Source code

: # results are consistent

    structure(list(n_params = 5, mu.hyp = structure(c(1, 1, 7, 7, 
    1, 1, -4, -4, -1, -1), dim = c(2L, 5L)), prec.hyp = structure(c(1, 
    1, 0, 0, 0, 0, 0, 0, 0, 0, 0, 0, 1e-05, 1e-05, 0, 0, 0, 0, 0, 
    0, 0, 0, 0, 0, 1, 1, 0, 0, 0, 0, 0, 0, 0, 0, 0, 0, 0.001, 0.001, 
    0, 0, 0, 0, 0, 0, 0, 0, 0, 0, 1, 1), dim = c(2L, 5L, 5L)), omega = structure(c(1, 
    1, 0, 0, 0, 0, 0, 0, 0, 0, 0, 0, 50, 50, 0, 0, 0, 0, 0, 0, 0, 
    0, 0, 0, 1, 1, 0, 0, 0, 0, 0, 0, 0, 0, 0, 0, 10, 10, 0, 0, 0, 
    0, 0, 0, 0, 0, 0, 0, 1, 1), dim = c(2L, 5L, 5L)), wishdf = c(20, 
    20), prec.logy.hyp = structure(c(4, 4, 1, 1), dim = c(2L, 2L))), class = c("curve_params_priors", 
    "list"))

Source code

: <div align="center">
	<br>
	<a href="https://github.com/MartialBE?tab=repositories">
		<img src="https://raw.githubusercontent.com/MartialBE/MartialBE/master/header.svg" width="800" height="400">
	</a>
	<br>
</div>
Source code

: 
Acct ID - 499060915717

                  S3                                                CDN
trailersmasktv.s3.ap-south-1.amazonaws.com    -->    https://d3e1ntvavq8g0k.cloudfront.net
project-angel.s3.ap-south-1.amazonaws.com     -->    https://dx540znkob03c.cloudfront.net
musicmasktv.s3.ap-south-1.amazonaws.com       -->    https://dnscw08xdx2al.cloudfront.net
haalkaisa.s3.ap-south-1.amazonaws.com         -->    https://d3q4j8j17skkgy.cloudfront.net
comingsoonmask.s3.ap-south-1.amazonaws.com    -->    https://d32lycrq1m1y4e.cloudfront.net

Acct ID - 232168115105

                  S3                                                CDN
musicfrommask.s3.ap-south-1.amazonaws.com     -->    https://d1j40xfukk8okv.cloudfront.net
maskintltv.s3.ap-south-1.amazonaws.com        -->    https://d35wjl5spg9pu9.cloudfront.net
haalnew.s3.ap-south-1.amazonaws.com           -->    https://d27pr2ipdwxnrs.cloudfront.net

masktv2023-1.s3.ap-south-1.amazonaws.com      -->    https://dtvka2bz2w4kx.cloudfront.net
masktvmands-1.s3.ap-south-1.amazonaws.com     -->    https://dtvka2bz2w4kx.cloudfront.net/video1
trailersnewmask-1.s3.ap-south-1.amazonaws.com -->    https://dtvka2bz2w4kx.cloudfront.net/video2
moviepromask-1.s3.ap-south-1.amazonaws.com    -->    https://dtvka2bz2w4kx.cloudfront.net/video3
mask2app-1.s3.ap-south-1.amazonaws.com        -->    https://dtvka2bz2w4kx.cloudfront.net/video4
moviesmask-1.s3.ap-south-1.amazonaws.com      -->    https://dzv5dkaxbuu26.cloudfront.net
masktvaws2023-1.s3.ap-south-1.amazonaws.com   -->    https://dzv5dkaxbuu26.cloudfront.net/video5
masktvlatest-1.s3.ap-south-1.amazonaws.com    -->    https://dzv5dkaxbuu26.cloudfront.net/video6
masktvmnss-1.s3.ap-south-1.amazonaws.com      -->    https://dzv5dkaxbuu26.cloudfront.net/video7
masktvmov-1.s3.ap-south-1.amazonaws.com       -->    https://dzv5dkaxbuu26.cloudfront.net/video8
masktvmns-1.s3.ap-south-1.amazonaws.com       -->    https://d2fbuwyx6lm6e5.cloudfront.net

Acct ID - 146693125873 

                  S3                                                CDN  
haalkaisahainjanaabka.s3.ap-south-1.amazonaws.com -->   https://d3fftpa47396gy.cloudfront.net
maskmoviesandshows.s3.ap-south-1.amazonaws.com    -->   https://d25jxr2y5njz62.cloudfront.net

--------------------------------

» **Assignment**
Your task is to retype the records precisely as they stand.

» **Written response**
Source code

: # results are consistent

    structure(list(n_params = 5, mu.hyp = structure(c(1, 1, 7, 7, 
    1, 1, -4, -4, -1, -1), dim = c(2L, 5L)), prec.hyp = structure(c(1, 
    1, 0, 0, 0, 0, 0, 0, 0, 0, 0, 0, 1e-05, 1e-05, 0, 0, 0, 0, 0, 
    0, 0, 0, 0, 0, 1, 1, 0, 0, 0, 0, 0, 0, 0, 0, 0, 0, 0.001, 0.001, 
    0, 0, 0, 0, 0, 0, 0, 0, 0, 0, 1, 1), dim = c(2L, 5L, 5L)), omega = structure(c(1, 
    1, 0, 0, 0, 0, 0, 0, 0, 0, 0, 0, 50, 50, 0, 0, 0, 0, 0, 0, 0, 
    0, 0, 0, 1, 1, 0, 0, 0, 0, 0, 0, 0, 0, 0, 0, 10, 10, 0, 0, 0, 
    0, 0, 0, 0, 0, 0, 0, 1, 1), dim = c(2L, 5L, 5L)), wishdf = c(20, 
    20), prec.logy.hyp = structure(c(4, 4, 1, 1), dim = c(2L, 2L))), class = c("curve_params_priors", 
    "list"))

Source code

: <div align="center">
	<br>
	<a href="https://github.com/MartialBE?tab=repositories">
		<img src="https://raw.githubusercontent.com/MartialBE/MartialBE/master/header.svg" width="800" height="400">
	</a>
	<br>
</div>
Source code

: 
Acct ID - 499060915717

                  S3                                                CDN
trailersmasktv.s3.ap-south-1.amazonaws.com    -->    https://d3e1ntvavq8g0k.cloudfront.net
project-angel.s3.ap-south-1.amazonaws.com     -->    https://dx540znkob03c.cloudfront.net
musicmasktv.s3.ap-south-1.amazonaws.com       -->    https://dnscw08xdx2al.cloudfront.net
haalkaisa.s3.ap-south-1.amazonaws.com         -->    https://d3q4j8j17skkgy.cloudfront.net
comingsoonmask.s3.ap-south-1.amazonaws.com    -->    https://d32lycrq1m1y4e.cloudfront.net

Acct ID - 232168115105

                  S3                                                CDN
musicfrommask.s3.ap-south-1.amazonaws.com     -->    https://d1j40xfukk8okv.cloudfront.net
maskintltv.s3.ap-south-1.amazonaws.com        -->    https://d35wjl5spg9pu9.cloudfront.net
haalnew.s3.ap-south-1.amazonaws.com           -->    https://d27pr2ipdwxnrs.cloudfront.net

masktv2023-1.s3.ap-south-1.amazonaws.com      -->    https://dtvka2bz2w4kx.cloudfront.net
masktvmands-1.s3.ap-south-1.amazonaws.com     -->    https://dtvka2bz2w4kx.cloudfront.net/video1
trailersnewmask-1.s3.ap-south-1.amazonaws.com -->    https://dtvka2bz2w4kx.cloudfront.net/video2
moviepromask-1.s3.ap-south-1.amazonaws.com    -->    https://dtvka2bz2w4kx.cloudfront.net/video3
mask2app-1.s3.ap-south-1.amazonaws.com        -->    https://dtvka2bz2w4kx.cloudfront.net/video4
moviesmask-1.s3.ap-south-1.amazonaws.com      -->    https://dzv5dkaxbuu26.cloudfront.net
masktvaws2023-1.s3.ap-south-1.amazonaws.com   -->    https://dzv5dkaxbuu26.cloudfront.net/video5
masktvlatest-1.s3.ap-south-1.amazonaws.com    -->    https://dzv5dkaxbuu26.cloudfront.net/video6
masktvmnss-1.s3.ap-south-1.amazonaws.com      -->    https://dzv5dkaxbuu26.cloudfront.net/video7
masktvmov-1.s3.ap-south-1.amazonaws.com       -->    https://dzv5dkaxbuu26.cloudfront.net/video8
masktvmns-1.s3.ap-south-1.amazonaws.com       -->    https://d2fbuwyx6lm6e5.cloudfront.net

Acct ID - 146693125873 

                  S3                                                CDN  
haalkaisahainjanaabka.s3.ap-south-1.amazonaws.com -->   https://d3fftpa47396gy.cloudfront.net
maskmoviesandshows.s3.ap-south-1.amazonaws.com    -->   https://d25jxr2y5njz62.cloudfront.net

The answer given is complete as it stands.